Your objective
Wherever a line of the records contains "Applied", copy that line.

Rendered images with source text
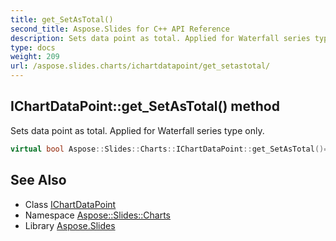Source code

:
 ```yaml
---
title: get_SetAsTotal()
second_title: Aspose.Slides for C++ API Reference
description: Sets data point as total. Applied for Waterfall series type only.
type: docs
weight: 209
url: /aspose.slides.charts/ichartdatapoint/get_setastotal/
---
```

## IChartDataPoint::get_SetAsTotal() method


Sets data point as total. Applied for Waterfall series type only.

```cpp
virtual bool Aspose::Slides::Charts::IChartDataPoint::get_SetAsTotal()=0
```

## See Also

* Class [IChartDataPoint](../)
* Namespace [Aspose::Slides::Charts](../../)
* Library [Aspose.Slides](../../../)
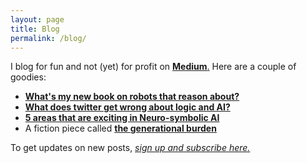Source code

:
 ```yaml
---
layout: page
title: Blog
permalink: /blog/
---
```


I blog for fun and not (yet) for profit on [**Medium**.](https://medium.com/@vaishakbelle) Here are a couple of goodies:

- [**What's my new book on robots that reason about?**](https://medium.com/@vaishakbelle/news-a-book-on-robots-that-reason-logic-probability-causal-laws-89ad1825a568?source=user_profile---------0----------------------------)
- [**What does twitter get wrong about logic and AI?**](https://medium.com/@vaishakbelle/many-twitter-views-on-deep-learning-vs-symbols-are-misinformed-non-constructive-or-simply-wrong-4bdf2236e0ec?source=user_profile---------1----------------------------)
- [**5 areas that are exciting in Neuro-symbolic AI**](https://medium.com/@vaishakbelle/five-areas-that-are-exciting-in-neuro-symbolic-ai-1043ce2f35af?source=user_profile---------30----------------------------)
- A fiction piece called [**the generational burden**](https://medium.com/@vaishakbelle/fiction-the-generational-burden-1cb46c685cdb?source=user_profile---------11----------------------------)


To get updates on new posts, [_sign up and subscribe here._](https://medium.com/@vaishakbelle/subscribe)

<!-- _I also maintain [a micro-blog, on tumblr, for shorter updates](http://vaishakbelle.tumblr.com)._

**Both are [auto-posted to twitter.](https://twitter.com/vaishakbelle)**-->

Answer box
description: Sets data point as total. Applied for Waterfall series type only.
Sets data point as total. Applied for Waterfall series type only.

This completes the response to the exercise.